__TASK REQUIREMENTS__:
Write the entries below again, precisely as they appear.

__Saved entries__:

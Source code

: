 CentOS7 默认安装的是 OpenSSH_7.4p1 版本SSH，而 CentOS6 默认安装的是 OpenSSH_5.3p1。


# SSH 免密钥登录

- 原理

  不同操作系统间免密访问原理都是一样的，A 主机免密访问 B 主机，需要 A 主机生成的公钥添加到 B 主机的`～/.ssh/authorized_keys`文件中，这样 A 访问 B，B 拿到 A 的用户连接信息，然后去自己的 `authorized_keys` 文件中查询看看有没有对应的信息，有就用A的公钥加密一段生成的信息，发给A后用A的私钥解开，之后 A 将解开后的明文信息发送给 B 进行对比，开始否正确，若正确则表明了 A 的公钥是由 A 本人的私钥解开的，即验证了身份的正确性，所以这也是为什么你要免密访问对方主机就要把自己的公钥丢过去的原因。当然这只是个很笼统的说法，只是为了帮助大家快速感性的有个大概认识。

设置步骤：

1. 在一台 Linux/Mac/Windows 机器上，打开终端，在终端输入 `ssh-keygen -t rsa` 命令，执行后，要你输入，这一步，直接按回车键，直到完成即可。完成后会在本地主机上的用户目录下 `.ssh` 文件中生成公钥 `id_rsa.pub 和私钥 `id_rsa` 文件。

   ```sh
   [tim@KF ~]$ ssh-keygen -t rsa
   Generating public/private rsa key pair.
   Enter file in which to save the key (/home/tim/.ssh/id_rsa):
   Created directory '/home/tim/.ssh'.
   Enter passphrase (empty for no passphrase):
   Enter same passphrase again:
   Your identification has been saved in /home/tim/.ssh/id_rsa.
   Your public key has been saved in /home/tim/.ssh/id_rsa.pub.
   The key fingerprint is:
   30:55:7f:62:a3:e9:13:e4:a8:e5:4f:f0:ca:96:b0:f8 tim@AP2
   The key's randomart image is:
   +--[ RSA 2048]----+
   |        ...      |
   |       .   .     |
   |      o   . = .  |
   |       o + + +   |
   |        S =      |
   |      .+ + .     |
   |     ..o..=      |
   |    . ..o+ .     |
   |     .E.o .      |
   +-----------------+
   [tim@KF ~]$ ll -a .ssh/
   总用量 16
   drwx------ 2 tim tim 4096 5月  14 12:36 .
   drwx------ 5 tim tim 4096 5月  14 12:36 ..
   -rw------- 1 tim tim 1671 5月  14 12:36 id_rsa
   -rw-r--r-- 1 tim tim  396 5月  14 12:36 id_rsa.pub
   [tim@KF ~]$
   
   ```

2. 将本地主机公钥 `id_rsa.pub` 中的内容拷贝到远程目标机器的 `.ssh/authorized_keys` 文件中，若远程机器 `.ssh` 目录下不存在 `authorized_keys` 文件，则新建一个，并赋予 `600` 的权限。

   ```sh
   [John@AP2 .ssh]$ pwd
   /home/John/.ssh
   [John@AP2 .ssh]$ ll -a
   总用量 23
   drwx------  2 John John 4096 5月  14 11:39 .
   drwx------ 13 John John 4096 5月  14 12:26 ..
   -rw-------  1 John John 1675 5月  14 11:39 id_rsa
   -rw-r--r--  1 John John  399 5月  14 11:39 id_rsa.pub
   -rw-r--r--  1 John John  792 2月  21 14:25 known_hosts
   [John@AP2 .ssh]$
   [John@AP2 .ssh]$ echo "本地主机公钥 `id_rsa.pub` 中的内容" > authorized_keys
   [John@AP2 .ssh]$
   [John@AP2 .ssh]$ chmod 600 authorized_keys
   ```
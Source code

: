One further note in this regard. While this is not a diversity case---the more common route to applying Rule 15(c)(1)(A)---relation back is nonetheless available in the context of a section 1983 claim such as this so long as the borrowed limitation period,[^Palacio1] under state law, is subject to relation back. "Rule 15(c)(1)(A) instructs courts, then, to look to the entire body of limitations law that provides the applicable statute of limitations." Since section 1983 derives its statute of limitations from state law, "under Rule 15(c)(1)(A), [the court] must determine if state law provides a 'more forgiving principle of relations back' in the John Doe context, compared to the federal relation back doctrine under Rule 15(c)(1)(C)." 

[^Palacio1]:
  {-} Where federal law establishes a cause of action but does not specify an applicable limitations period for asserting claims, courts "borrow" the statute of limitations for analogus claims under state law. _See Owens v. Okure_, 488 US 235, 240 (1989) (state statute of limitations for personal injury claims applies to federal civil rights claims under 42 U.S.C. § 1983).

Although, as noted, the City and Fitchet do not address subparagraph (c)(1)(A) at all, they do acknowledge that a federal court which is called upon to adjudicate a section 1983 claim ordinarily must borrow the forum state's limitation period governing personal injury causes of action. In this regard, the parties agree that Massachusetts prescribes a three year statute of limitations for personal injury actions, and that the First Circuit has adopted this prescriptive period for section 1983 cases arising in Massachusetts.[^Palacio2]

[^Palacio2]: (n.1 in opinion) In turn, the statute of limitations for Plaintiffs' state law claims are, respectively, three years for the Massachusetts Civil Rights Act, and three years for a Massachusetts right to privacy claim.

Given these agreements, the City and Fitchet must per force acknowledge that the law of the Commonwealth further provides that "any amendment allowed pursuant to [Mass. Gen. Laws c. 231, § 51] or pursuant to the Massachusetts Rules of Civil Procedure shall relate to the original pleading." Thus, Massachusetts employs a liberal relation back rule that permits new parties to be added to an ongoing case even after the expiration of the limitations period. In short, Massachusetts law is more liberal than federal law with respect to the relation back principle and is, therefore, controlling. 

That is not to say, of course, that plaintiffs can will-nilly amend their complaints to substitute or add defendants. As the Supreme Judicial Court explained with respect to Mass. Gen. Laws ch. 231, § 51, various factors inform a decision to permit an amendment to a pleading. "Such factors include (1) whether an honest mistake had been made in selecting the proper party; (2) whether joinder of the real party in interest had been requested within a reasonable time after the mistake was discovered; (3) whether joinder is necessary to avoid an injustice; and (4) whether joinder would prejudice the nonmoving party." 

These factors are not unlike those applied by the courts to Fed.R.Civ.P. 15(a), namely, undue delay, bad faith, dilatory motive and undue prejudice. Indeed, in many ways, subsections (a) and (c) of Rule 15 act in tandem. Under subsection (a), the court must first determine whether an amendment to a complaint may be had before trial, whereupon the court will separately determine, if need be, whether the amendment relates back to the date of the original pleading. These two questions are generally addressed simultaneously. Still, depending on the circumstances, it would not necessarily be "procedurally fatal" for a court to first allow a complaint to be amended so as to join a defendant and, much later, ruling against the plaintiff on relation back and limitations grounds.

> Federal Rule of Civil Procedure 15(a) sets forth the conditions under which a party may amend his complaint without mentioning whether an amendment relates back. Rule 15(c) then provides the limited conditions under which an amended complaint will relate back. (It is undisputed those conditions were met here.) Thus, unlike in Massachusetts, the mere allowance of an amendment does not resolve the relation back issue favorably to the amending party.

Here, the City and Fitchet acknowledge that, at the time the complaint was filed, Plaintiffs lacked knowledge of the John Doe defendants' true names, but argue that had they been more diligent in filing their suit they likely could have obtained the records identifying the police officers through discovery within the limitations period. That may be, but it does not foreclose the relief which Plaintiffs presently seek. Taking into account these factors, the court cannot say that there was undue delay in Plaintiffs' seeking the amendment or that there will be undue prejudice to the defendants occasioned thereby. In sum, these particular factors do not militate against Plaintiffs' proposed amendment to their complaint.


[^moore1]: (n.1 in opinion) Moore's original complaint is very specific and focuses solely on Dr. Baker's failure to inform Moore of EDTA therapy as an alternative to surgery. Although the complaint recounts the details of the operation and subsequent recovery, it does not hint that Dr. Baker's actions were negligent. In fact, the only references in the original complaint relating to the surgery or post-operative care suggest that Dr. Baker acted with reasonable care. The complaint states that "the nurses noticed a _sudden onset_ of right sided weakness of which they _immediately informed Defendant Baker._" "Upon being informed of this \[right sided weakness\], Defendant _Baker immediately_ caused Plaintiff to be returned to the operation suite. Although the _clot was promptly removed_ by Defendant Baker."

__EXERCISE SOLUTION__:
Source code

: CentOS7 默认安装的是 OpenSSH_7.4p1 版本SSH，而 CentOS6 默认安装的是 OpenSSH_5.3p1。


# SSH 免密钥登录

- 原理

  不同操作系统间免密访问原理都是一样的，A 主机免密访问 B 主机，需要 A 主机生成的公钥添加到 B 主机的`～/.ssh/authorized_keys`文件中，这样 A 访问 B，B 拿到 A 的用户连接信息，然后去自己的 `authorized_keys` 文件中查询看看有没有对应的信息，有就用A的公钥加密一段生成的信息，发给A后用A的私钥解开，之后 A 将解开后的明文信息发送给 B 进行对比，开始否正确，若正确则表明了 A 的公钥是由 A 本人的私钥解开的，即验证了身份的正确性，所以这也是为什么你要免密访问对方主机就要把自己的公钥丢过去的原因。当然这只是个很笼统的说法，只是为了帮助大家快速感性的有个大概认识。

设置步骤：

1. 在一台 Linux/Mac/Windows 机器上，打开终端，在终端输入 `ssh-keygen -t rsa` 命令，执行后，要你输入，这一步，直接按回车键，直到完成即可。完成后会在本地主机上的用户目录下 `.ssh` 文件中生成公钥 `id_rsa.pub 和私钥 `id_rsa` 文件。

   ```sh
   [tim@KF ~]$ ssh-keygen -t rsa
   Generating public/private rsa key pair.
   Enter file in which to save the key (/home/tim/.ssh/id_rsa):
   Created directory '/home/tim/.ssh'.
   Enter passphrase (empty for no passphrase):
   Enter same passphrase again:
   Your identification has been saved in /home/tim/.ssh/id_rsa.
   Your public key has been saved in /home/tim/.ssh/id_rsa.pub.
   The key fingerprint is:
   30:55:7f:62:a3:e9:13:e4:a8:e5:4f:f0:ca:96:b0:f8 tim@AP2
   The key's randomart image is:
   +--[ RSA 2048]----+
   |        ...      |
   |       .   .     |
   |      o   . = .  |
   |       o + + +   |
   |        S =      |
   |      .+ + .     |
   |     ..o..=      |
   |    . ..o+ .     |
   |     .E.o .      |
   +-----------------+
   [tim@KF ~]$ ll -a .ssh/
   总用量 16
   drwx------ 2 tim tim 4096 5月  14 12:36 .
   drwx------ 5 tim tim 4096 5月  14 12:36 ..
   -rw------- 1 tim tim 1671 5月  14 12:36 id_rsa
   -rw-r--r-- 1 tim tim  396 5月  14 12:36 id_rsa.pub
   [tim@KF ~]$
   
   ```

2. 将本地主机公钥 `id_rsa.pub` 中的内容拷贝到远程目标机器的 `.ssh/authorized_keys` 文件中，若远程机器 `.ssh` 目录下不存在 `authorized_keys` 文件，则新建一个，并赋予 `600` 的权限。

   ```sh
   [John@AP2 .ssh]$ pwd
   /home/John/.ssh
   [John@AP2 .ssh]$ ll -a
   总用量 23
   drwx------  2 John John 4096 5月  14 11:39 .
   drwx------ 13 John John 4096 5月  14 12:26 ..
   -rw-------  1 John John 1675 5月  14 11:39 id_rsa
   -rw-r--r--  1 John John  399 5月  14 11:39 id_rsa.pub
   -rw-r--r--  1 John John  792 2月  21 14:25 known_hosts
   [John@AP2 .ssh]$
   [John@AP2 .ssh]$ echo "本地主机公钥 `id_rsa.pub` 中的内容" > authorized_keys
   [John@AP2 .ssh]$
   [John@AP2 .ssh]$ chmod 600 authorized_keys
   ```
Source code

:One further note in this regard. While this is not a diversity case---the more common route to applying Rule 15(c)(1)(A)---relation back is nonetheless available in the context of a section 1983 claim such as this so long as the borrowed limitation period,[^Palacio1] under state law, is subject to relation back. "Rule 15(c)(1)(A) instructs courts, then, to look to the entire body of limitations law that provides the applicable statute of limitations." Since section 1983 derives its statute of limitations from state law, "under Rule 15(c)(1)(A), [the court] must determine if state law provides a 'more forgiving principle of relations back' in the John Doe context, compared to the federal relation back doctrine under Rule 15(c)(1)(C)." 

[^Palacio1]:
  {-} Where federal law establishes a cause of action but does not specify an applicable limitations period for asserting claims, courts "borrow" the statute of limitations for analogus claims under state law. _See Owens v. Okure_, 488 US 235, 240 (1989) (state statute of limitations for personal injury claims applies to federal civil rights claims under 42 U.S.C. § 1983).

Although, as noted, the City and Fitchet do not address subparagraph (c)(1)(A) at all, they do acknowledge that a federal court which is called upon to adjudicate a section 1983 claim ordinarily must borrow the forum state's limitation period governing personal injury causes of action. In this regard, the parties agree that Massachusetts prescribes a three year statute of limitations for personal injury actions, and that the First Circuit has adopted this prescriptive period for section 1983 cases arising in Massachusetts.[^Palacio2]

[^Palacio2]: (n.1 in opinion) In turn, the statute of limitations for Plaintiffs' state law claims are, respectively, three years for the Massachusetts Civil Rights Act, and three years for a Massachusetts right to privacy claim.

Given these agreements, the City and Fitchet must per force acknowledge that the law of the Commonwealth further provides that "any amendment allowed pursuant to [Mass. Gen. Laws c. 231, § 51] or pursuant to the Massachusetts Rules of Civil Procedure shall relate to the original pleading." Thus, Massachusetts employs a liberal relation back rule that permits new parties to be added to an ongoing case even after the expiration of the limitations period. In short, Massachusetts law is more liberal than federal law with respect to the relation back principle and is, therefore, controlling. 

That is not to say, of course, that plaintiffs can will-nilly amend their complaints to substitute or add defendants. As the Supreme Judicial Court explained with respect to Mass. Gen. Laws ch. 231, § 51, various factors inform a decision to permit an amendment to a pleading. "Such factors include (1) whether an honest mistake had been made in selecting the proper party; (2) whether joinder of the real party in interest had been requested within a reasonable time after the mistake was discovered; (3) whether joinder is necessary to avoid an injustice; and (4) whether joinder would prejudice the nonmoving party." 

These factors are not unlike those applied by the courts to Fed.R.Civ.P. 15(a), namely, undue delay, bad faith, dilatory motive and undue prejudice. Indeed, in many ways, subsections (a) and (c) of Rule 15 act in tandem. Under subsection (a), the court must first determine whether an amendment to a complaint may be had before trial, whereupon the court will separately determine, if need be, whether the amendment relates back to the date of the original pleading. These two questions are generally addressed simultaneously. Still, depending on the circumstances, it would not necessarily be "procedurally fatal" for a court to first allow a complaint to be amended so as to join a defendant and, much later, ruling against the plaintiff on relation back and limitations grounds.

> Federal Rule of Civil Procedure 15(a) sets forth the conditions under which a party may amend his complaint without mentioning whether an amendment relates back. Rule 15(c) then provides the limited conditions under which an amended complaint will relate back. (It is undisputed those conditions were met here.) Thus, unlike in Massachusetts, the mere allowance of an amendment does not resolve the relation back issue favorably to the amending party.

Here, the City and Fitchet acknowledge that, at the time the complaint was filed, Plaintiffs lacked knowledge of the John Doe defendants' true names, but argue that had they been more diligent in filing their suit they likely could have obtained the records identifying the police officers through discovery within the limitations period. That may be, but it does not foreclose the relief which Plaintiffs presently seek. Taking into account these factors, the court cannot say that there was undue delay in Plaintiffs' seeking the amendment or that there will be undue prejudice to the defendants occasioned thereby. In sum, these particular factors do not militate against Plaintiffs' proposed amendment to their complaint.


[^moore1]: (n.1 in opinion) Moore's original complaint is very specific and focuses solely on Dr. Baker's failure to inform Moore of EDTA therapy as an alternative to surgery. Although the complaint recounts the details of the operation and subsequent recovery, it does not hint that Dr. Baker's actions were negligent. In fact, the only references in the original complaint relating to the surgery or post-operative care suggest that Dr. Baker acted with reasonable care. The complaint states that "the nurses noticed a _sudden onset_ of right sided weakness of which they _immediately informed Defendant Baker._" "Upon being informed of this \[right sided weakness\], Defendant _Baker immediately_ caused Plaintiff to be returned to the operation suite. Although the _clot was promptly removed_ by Defendant Baker."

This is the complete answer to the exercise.